TASK BRIEF =>
How many of the lines below have "will" in them? Say the number and nothing more.

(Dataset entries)

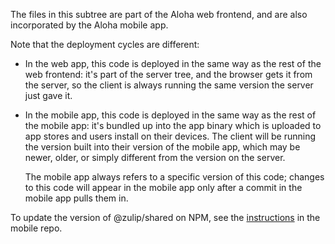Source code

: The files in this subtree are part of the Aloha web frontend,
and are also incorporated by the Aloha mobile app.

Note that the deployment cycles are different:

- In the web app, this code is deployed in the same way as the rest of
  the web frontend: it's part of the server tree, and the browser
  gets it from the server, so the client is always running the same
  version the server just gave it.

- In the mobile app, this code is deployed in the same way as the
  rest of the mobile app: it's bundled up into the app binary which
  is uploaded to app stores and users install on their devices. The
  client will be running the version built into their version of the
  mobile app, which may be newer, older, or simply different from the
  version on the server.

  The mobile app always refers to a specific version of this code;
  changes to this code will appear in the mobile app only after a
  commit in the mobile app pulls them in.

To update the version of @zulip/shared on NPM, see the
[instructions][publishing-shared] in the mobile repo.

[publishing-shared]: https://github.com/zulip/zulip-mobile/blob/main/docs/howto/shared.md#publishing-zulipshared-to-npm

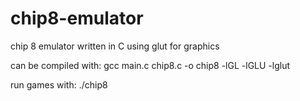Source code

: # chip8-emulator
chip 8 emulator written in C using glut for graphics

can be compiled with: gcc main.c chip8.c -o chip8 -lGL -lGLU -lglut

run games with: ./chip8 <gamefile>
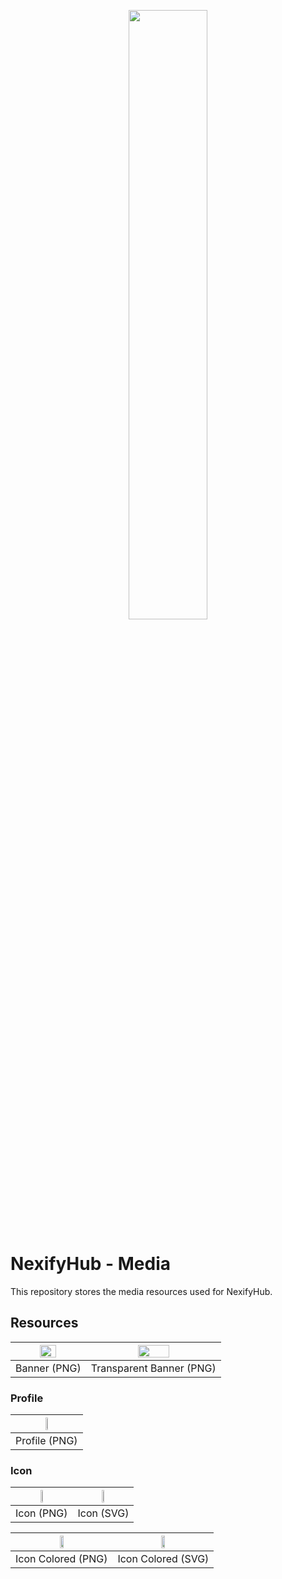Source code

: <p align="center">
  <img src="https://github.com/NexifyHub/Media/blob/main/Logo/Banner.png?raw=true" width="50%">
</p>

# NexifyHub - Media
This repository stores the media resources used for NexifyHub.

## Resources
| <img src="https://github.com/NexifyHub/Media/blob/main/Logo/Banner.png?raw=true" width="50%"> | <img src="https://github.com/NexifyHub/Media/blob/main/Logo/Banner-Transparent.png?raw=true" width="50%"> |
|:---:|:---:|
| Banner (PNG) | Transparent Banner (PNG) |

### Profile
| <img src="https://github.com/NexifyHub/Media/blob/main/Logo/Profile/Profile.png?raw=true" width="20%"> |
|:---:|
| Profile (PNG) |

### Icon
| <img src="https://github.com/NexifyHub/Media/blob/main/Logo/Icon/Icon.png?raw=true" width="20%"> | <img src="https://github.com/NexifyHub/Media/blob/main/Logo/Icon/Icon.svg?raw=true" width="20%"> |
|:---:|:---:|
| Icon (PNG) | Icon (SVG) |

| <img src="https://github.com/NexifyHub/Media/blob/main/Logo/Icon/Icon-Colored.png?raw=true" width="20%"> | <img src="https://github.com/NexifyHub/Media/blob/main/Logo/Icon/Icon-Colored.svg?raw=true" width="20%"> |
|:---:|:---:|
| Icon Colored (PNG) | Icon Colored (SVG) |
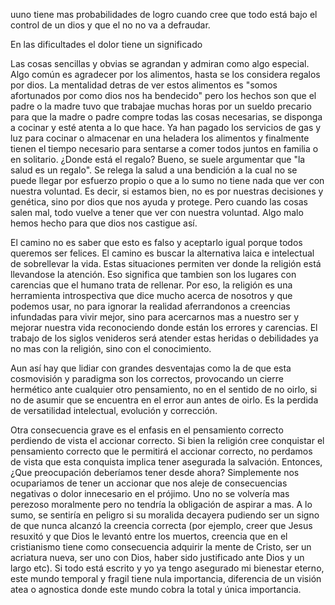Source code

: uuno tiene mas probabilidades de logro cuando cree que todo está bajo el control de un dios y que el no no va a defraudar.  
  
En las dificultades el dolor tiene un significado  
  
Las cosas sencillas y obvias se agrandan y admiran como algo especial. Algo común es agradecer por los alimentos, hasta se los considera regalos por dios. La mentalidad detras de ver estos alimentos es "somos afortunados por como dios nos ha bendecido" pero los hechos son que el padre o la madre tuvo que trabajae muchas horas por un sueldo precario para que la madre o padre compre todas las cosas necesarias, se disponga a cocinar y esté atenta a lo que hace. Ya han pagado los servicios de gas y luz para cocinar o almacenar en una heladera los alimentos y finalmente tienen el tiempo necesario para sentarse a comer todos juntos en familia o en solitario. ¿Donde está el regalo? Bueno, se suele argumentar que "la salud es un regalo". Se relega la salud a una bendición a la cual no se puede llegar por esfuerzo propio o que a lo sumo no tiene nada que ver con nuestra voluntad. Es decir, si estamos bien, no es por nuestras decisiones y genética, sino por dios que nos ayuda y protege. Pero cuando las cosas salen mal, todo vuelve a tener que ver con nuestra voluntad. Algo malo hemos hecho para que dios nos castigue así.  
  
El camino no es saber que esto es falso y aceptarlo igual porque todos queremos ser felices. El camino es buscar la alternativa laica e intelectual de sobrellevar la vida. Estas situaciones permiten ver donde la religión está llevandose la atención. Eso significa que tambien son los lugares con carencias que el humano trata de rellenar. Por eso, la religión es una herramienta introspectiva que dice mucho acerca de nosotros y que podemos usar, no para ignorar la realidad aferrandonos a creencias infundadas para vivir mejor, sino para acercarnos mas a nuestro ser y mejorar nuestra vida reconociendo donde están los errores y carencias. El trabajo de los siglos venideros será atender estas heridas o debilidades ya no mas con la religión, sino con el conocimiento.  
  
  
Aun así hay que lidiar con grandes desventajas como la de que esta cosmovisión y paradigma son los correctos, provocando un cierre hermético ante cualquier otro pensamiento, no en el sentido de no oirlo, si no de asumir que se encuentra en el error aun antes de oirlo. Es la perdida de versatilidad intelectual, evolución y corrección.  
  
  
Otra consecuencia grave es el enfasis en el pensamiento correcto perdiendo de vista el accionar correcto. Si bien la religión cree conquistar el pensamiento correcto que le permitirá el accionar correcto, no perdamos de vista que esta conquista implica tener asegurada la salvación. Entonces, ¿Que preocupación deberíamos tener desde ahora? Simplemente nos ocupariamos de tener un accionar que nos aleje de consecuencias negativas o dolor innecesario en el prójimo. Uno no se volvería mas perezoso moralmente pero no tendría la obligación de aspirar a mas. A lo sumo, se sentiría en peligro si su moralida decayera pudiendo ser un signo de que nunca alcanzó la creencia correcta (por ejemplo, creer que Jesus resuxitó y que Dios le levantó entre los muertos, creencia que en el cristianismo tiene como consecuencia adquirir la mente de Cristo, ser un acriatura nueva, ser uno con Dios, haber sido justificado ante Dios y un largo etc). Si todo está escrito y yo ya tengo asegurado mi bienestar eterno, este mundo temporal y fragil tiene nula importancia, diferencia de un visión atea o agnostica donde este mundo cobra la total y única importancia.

RESPONSE FOR THIS EXERCISE =>
2